Cape Town has long held a certain romantic intrigue for me. If I’m being honest, this is largely due to my insatiable appetite for Wilbur Smith novels when I was younger. Actually, I still have a definite soft spot for Wilbur but don’t tell anyone. As I’ve grown older though, I’ve increasingly heard good things about the cape city. In fact I can’t think of anyone who has ever said anything bad about the place. We now know why so thought we would share the Compass & Ladle Cape Town top five things to do…
As you fly into Cape Town it’s hard not to get excited. The craggy and majestic splendour of the Table Mountain National Park rises abruptly out of the dry red and brown plains. A steady Atlantic swell rolls up from the Antarctic and breaks across numerous little bays and long sandy beaches. And there, nestled in between the mountain and the sea are the colourful suburbs of Cape Town. For a first timer into Southern Africa I couldn’t help but grin stupidly and feel pumped for the adventures ahead.

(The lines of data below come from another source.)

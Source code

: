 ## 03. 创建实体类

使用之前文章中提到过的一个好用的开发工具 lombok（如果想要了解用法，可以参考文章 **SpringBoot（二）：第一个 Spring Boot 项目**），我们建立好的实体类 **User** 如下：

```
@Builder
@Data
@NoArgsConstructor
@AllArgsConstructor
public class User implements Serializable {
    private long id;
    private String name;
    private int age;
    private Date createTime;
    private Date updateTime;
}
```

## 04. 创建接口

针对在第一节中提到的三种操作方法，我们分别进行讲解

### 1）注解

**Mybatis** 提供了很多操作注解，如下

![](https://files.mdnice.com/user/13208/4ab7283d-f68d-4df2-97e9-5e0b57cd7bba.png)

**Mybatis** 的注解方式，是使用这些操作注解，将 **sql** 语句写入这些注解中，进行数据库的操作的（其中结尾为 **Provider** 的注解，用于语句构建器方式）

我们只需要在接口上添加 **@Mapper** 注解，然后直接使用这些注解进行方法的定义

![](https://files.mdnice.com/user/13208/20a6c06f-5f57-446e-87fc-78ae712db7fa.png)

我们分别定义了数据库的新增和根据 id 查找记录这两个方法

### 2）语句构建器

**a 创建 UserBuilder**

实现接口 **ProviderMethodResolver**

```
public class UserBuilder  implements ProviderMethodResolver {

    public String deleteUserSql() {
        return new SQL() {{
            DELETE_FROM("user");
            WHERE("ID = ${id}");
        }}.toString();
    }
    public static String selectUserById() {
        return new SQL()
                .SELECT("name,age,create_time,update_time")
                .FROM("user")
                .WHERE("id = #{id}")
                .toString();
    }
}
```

Our planning for South Africa and the African leg of our trip was even more useless than normal. Other than booking one night in a Cape Town hotel and a few catch ups, we had zero clue of what we were going to get up to. As a result our stay in Cape Town started with one night, extended to three and quickly became six. Then we decided to go and buy a Toyota Land Cruiser named Bertha (a whole different story) which meant we spent nearly a month in and around Cape Town. Time easily spent though as there is so much to do. Here are our Cape Town top five things to do:
1. An afternoon on Table Mountain
Our first bit of touristing was to get up close and personal with the iconic Table Mountain. For some silly reason we set out from our hotel in the hottest part of the day with the equally silly intention of walking up to the cable car station. What looked like an easy 4km stroll became an exhausting up hill mission on the hottest day of our stay. As the cable car left the station though, our effort felt 100% worth it. Some genius had designed the car to rotate 360 degrees giving everyone a cracking view of Cape Town regardless of where they stood.
Up on top the view was nothing less than breathtaking. With a thin bank of cloud slowly covering the below Atlantic, we really appreciated being on top of and at the end of the world. You quickly realise that it’s not just one mountain up there but a series of rugged peaks (18 to be exact) which stretch all the way down to Cape Point. We perched up to a little picnic of Jamon, Camembert and baguette and soaked it all in. You can buy meals from a fairly well stocked canteen up there but it was cheaper and we reckon more enjoyable to bring our own food and sit on a quiet rock taking in the epic views.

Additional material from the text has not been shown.